Working with Tensorflow, GPUs, and containers¶
In this tutorial, we explore GPUs and containers on OSG, using the popular Tensorflow sofware package. Tensorflow is a good example here as the software is too complex to bundle up and ship with your job. Containers solve this problem by defining a full OS image, containing not only the complex software package, but dependencies and environment configuration as well.
https://www.tensorflow.org/ desribes TensorFlow as:
TensorFlow is an open source software library for numerical computation using data flow graphs. Nodes in the graph represent mathematical operations, while the graph edges represent the multidimensional data arrays (tensors) communicated between them. The flexible architecture allows you to deploy computation to one or more CPUs or GPUs in a desktop, server, or mobile device with a single API. TensorFlow was originally developed by researchers and engineers working on the Google Brain Team within Google's Machine Intelligence research organization for the purposes of conducting machine learning and deep neural networks research, but the system is general enough to be applicable in a wide variety of other domains as well.

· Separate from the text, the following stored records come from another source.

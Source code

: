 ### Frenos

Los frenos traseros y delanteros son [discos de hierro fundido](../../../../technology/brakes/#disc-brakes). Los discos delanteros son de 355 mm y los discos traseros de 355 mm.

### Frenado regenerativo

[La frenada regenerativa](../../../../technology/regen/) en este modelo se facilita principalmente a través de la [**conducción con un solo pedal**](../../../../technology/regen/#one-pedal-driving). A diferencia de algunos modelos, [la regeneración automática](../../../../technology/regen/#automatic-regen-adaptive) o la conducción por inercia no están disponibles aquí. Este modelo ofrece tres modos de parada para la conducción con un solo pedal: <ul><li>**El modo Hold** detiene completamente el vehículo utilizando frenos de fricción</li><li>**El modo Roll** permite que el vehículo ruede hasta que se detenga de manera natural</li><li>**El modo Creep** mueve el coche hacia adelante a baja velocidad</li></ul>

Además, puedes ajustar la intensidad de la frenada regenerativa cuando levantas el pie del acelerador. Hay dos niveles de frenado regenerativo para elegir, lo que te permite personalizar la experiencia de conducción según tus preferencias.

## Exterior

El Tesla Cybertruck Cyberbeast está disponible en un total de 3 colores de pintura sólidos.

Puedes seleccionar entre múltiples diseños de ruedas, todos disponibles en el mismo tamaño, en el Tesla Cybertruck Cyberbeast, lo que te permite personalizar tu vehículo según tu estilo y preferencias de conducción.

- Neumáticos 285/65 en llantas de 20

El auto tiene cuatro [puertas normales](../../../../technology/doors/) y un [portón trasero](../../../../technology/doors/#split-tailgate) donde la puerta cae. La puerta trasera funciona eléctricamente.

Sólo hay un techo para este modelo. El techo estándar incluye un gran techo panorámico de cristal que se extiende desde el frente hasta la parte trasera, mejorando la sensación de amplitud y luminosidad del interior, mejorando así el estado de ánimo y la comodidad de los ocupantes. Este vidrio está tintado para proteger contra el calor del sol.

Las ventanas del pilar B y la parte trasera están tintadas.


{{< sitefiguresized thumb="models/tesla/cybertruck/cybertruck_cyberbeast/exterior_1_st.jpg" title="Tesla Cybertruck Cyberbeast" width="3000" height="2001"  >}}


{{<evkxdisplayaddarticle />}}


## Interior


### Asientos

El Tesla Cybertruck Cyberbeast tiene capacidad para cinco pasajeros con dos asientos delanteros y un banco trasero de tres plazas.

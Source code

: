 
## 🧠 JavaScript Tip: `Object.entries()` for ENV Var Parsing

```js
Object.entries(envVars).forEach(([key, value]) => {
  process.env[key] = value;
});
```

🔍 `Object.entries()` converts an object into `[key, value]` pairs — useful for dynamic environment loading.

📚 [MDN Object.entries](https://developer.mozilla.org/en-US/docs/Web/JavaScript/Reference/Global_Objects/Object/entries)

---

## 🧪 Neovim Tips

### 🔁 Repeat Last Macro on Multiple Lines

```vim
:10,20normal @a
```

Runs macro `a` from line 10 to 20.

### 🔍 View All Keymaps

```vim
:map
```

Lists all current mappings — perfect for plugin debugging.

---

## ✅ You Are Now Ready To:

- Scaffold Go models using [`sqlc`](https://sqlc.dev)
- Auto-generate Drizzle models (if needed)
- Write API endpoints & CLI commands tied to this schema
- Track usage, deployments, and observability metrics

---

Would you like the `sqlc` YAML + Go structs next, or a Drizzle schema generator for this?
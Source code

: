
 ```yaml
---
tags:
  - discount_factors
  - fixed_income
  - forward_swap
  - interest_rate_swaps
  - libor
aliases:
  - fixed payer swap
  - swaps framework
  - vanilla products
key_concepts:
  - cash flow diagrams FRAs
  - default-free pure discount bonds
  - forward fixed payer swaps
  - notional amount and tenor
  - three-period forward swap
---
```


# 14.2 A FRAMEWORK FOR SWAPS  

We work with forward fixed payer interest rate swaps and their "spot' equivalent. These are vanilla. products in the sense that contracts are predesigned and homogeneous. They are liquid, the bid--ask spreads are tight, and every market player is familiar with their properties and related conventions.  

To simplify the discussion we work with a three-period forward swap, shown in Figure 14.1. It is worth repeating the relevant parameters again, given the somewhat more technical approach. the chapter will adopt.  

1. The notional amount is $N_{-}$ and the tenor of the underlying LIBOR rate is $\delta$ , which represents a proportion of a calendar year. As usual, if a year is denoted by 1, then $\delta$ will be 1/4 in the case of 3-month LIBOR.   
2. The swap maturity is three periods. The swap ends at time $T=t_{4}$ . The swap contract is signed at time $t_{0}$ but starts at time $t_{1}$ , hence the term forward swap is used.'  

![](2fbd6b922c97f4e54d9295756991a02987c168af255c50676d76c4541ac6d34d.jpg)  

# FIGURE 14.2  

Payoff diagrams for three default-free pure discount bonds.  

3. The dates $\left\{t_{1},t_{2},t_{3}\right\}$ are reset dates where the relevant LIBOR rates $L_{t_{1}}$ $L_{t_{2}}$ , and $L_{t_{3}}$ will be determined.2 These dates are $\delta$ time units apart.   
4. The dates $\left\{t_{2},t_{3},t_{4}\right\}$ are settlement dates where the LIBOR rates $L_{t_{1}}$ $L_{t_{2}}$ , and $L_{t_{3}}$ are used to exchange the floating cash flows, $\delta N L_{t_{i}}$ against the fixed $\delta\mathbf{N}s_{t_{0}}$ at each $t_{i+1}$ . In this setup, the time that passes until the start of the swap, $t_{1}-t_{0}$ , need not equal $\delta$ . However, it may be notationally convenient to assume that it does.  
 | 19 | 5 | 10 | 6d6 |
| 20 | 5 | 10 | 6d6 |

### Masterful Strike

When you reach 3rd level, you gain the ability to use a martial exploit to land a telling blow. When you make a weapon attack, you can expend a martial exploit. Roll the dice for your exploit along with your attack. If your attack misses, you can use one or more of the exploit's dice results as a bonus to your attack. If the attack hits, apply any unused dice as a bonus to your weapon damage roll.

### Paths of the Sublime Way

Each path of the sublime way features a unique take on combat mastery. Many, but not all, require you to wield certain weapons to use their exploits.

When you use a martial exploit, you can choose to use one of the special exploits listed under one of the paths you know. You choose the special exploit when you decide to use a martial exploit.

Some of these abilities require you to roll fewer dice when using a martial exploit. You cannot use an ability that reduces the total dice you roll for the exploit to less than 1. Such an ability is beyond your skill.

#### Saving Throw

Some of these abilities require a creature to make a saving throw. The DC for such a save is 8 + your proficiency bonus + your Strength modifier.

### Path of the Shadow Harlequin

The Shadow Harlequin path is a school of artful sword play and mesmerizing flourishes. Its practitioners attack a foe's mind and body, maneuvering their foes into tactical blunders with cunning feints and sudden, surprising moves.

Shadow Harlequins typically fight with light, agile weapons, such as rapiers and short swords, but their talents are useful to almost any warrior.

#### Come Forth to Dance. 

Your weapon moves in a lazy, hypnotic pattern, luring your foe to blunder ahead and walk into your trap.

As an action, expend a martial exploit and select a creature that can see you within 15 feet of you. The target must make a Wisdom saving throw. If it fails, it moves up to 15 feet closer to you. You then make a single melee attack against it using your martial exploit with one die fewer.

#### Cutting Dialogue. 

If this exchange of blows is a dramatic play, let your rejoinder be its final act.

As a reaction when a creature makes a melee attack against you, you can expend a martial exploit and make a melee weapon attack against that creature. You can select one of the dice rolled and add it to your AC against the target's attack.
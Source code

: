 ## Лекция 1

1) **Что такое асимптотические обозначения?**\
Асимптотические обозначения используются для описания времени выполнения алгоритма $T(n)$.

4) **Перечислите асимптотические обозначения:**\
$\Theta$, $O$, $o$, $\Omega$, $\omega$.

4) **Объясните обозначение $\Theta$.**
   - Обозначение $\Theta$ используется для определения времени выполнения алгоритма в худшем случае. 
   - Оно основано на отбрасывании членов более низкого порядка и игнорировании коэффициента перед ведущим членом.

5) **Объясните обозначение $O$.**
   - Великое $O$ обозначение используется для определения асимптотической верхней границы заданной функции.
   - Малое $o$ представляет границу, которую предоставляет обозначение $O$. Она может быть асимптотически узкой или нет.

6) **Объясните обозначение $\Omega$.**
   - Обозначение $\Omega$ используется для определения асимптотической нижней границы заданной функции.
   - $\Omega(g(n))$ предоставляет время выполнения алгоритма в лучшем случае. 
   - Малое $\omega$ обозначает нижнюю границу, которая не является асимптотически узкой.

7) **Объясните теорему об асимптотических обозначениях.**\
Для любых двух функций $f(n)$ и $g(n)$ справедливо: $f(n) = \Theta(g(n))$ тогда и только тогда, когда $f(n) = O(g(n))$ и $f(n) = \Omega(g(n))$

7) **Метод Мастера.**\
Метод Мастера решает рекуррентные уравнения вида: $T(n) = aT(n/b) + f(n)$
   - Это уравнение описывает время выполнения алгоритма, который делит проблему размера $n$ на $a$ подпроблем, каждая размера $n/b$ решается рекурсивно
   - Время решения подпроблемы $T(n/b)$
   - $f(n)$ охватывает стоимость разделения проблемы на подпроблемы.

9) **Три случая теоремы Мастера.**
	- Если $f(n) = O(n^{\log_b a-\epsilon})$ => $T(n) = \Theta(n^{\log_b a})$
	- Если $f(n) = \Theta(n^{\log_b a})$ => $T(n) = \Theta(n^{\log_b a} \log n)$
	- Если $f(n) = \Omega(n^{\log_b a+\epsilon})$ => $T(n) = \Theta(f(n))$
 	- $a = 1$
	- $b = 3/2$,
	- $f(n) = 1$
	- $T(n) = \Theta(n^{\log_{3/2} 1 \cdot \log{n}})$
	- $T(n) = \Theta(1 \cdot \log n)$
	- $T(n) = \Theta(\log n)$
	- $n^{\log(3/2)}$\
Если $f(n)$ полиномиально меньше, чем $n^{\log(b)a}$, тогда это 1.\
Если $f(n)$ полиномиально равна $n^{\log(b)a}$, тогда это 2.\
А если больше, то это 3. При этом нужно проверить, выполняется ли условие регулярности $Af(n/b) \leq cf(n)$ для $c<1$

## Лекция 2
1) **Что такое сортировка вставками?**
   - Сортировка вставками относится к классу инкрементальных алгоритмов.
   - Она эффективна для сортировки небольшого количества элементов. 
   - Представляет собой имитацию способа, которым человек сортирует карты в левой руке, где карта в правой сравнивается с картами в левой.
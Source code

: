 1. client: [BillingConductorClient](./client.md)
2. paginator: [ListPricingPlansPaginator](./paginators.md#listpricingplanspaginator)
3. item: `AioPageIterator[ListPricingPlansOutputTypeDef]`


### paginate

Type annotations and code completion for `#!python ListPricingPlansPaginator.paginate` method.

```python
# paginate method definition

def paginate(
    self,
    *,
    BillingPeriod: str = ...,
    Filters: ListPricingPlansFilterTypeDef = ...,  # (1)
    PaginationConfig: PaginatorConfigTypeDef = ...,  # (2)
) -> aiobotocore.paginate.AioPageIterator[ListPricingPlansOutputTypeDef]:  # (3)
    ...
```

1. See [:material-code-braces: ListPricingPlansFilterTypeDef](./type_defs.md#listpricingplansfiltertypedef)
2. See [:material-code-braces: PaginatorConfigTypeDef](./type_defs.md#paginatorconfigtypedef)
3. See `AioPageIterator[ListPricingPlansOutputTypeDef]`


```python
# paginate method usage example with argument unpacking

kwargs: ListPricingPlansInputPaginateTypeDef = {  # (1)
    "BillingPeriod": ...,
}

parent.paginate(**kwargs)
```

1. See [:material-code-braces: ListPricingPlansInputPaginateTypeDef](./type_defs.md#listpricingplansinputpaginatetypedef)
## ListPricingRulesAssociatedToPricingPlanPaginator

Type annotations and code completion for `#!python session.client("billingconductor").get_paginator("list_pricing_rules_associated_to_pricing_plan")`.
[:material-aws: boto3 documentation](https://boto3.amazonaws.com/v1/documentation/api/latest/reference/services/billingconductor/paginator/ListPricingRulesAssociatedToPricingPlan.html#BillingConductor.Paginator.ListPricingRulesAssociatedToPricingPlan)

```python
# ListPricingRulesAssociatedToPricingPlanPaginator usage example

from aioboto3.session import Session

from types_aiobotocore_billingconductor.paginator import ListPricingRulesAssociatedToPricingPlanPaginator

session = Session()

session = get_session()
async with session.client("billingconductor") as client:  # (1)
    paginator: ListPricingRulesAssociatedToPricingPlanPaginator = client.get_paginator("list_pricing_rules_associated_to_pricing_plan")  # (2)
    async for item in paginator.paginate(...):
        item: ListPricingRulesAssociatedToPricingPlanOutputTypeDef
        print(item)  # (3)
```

Defining container images¶
Defining containers is fully described in the Docker and Singularity Containers section. Here we will just provide an overview of how you could take something like an existing Tensorflow image provided by OSG staff, and extend it by adding your own modules to it. Let's assume you like Tensorflow version 2.3. The definition of this image can be found in Github: Dockerfile. You don't really need to understand how an image was built in order to use it. As described in the containers documentation, make sure the HTCondor submit file has:
Requirements = HAS_SINGULARITY == TRUE
+SingularityImage = "/cvmfs/singularity.opensciencegrid.org/opensciencegrid/tensorflow:2.3"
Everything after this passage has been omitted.